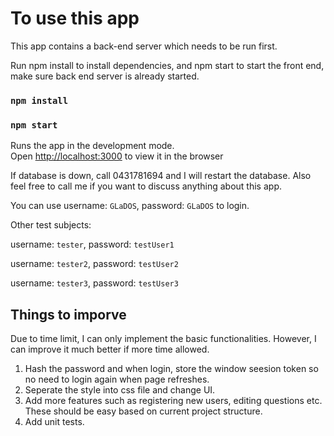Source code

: # To use this app

This app contains a back-end server which needs to be run first.

Run npm install to install dependencies, and npm start to start the front end, make sure back end server is already started.
### `npm install`
### `npm start`
Runs the app in the development mode.\
Open [http://localhost:3000](http://localhost:3000) to view it in the browser

If database is down, call 0431781694 and I will restart the database. Also feel free to call me if you want to discuss anything about this app.

You can use username: `GLaDOS`, password: `GLaDOS` to login.

Other test subjects: 

username: `tester`, password: `testUser1`

username: `tester2`, password: `testUser2`

username: `tester3`, password: `testUser3`


## Things to imporve
Due to time limit, I can only implement the basic functionalities. However, I can improve it much better if more time allowed.
1. Hash the password and when login, store the window seesion token so no need to login again when page refreshes.
2. Seperate the style into css file and change UI.
3. Add more features such as registering new users, editing questions etc. These should be easy based on current project structure.
4. Add unit tests.


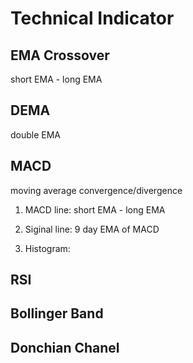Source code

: # Technical Indicator

## EMA Crossover

short EMA - long EMA 

## DEMA

double EMA

## MACD

moving average convergence/divergence 

1. MACD line: short EMA - long EMA 

2. Siginal line: 9 day EMA of MACD 

3. Histogram: 

## RSI

## Bollinger Band

## Donchian Chanel



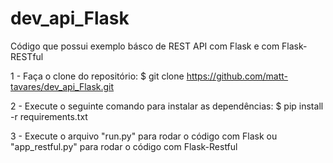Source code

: # dev_api_Flask
Código que possui exemplo básco de REST API com Flask e com Flask-RESTful

1 - Faça o clone do repositório:
$ git clone https://github.com/matt-tavares/dev_api_Flask.git

2 - Execute o seguinte comando para instalar as dependências:
$ pip install -r requirements.txt

3 - Execute o arquivo "run.py" para rodar o código com Flask ou "app_restful.py" para rodar o código com Flask-Restful
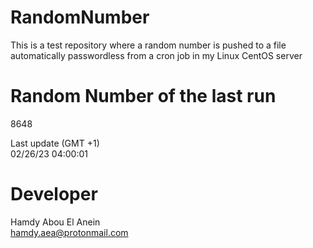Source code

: # RandomNumber    
This is a test repository where a random number is pushed to a file automatically passwordless from a cron job in my Linux CentOS server    
# Random Number of the last run   
8648
      
Last update (GMT +1)    
02/26/23 04:00:01
# Developer    
Hamdy Abou El Anein   
hamdy.aea@protonmail.com
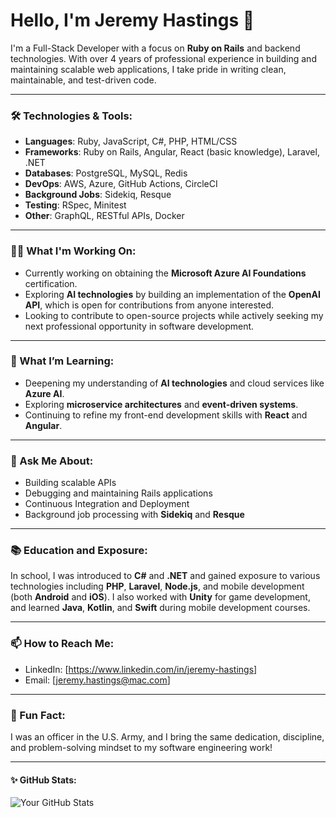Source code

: # Hello, I'm Jeremy Hastings 👋

I'm a Full-Stack Developer with a focus on **Ruby on Rails** and backend technologies. With over 4 years of professional experience in building and maintaining scalable web applications, I take pride in writing clean, maintainable, and test-driven code.

---

### 🛠 Technologies & Tools:
- **Languages**: Ruby, JavaScript, C#, PHP, HTML/CSS
- **Frameworks**: Ruby on Rails, Angular, React (basic knowledge), Laravel, .NET
- **Databases**: PostgreSQL, MySQL, Redis
- **DevOps**: AWS, Azure, GitHub Actions, CircleCI
- **Background Jobs**: Sidekiq, Resque
- **Testing**: RSpec, Minitest
- **Other**: GraphQL, RESTful APIs, Docker

---

### 🧑‍💻 What I'm Working On:
- Currently working on obtaining the **Microsoft Azure AI Foundations** certification.
- Exploring **AI technologies** by building an implementation of the **OpenAI API**, which is open for contributions from anyone interested.
- Looking to contribute to open-source projects while actively seeking my next professional opportunity in software development.

---

### 🌱 What I’m Learning:
- Deepening my understanding of **AI technologies** and cloud services like **Azure AI**.
- Exploring **microservice architectures** and **event-driven systems**.
- Continuing to refine my front-end development skills with **React** and **Angular**.

---

### 💬 Ask Me About:
- Building scalable APIs
- Debugging and maintaining Rails applications
- Continuous Integration and Deployment
- Background job processing with **Sidekiq** and **Resque**

---

### 📚 Education and Exposure:
In school, I was introduced to **C#** and **.NET** and gained exposure to various technologies including **PHP**, **Laravel**, **Node.js**, and mobile development (both **Android** and **iOS**). I also worked with **Unity** for game development, and learned **Java**, **Kotlin**, and **Swift** during mobile development courses.

---

### 📫 How to Reach Me:
- LinkedIn: [https://www.linkedin.com/in/jeremy-hastings]
- Email: [jeremy.hastings@mac.com]

---

### 📝 Fun Fact:
I was an officer in the U.S. Army, and I bring the same dedication, discipline, and problem-solving mindset to my software engineering work!

---

#### ✨ GitHub Stats:
![Your GitHub Stats](https://github-readme-stats.vercel.app/api?username=jeremyhastings&show_icons=true&hide=contribs,issues)

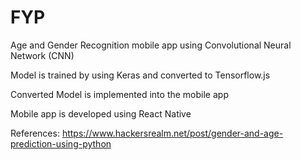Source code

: # FYP

Age and Gender Recognition mobile app using Convolutional Neural Network (CNN)

Model is trained by using Keras and converted to Tensorflow.js 

Converted Model is implemented into the mobile app 

Mobile app is developed using React Native


References:
https://www.hackersrealm.net/post/gender-and-age-prediction-using-python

▶ _PROBLEM TO WORK ON_
Count the lines above that contain the word "driven", and give only that number.

▶ _RESPONSE TO THE EXERCISE_
2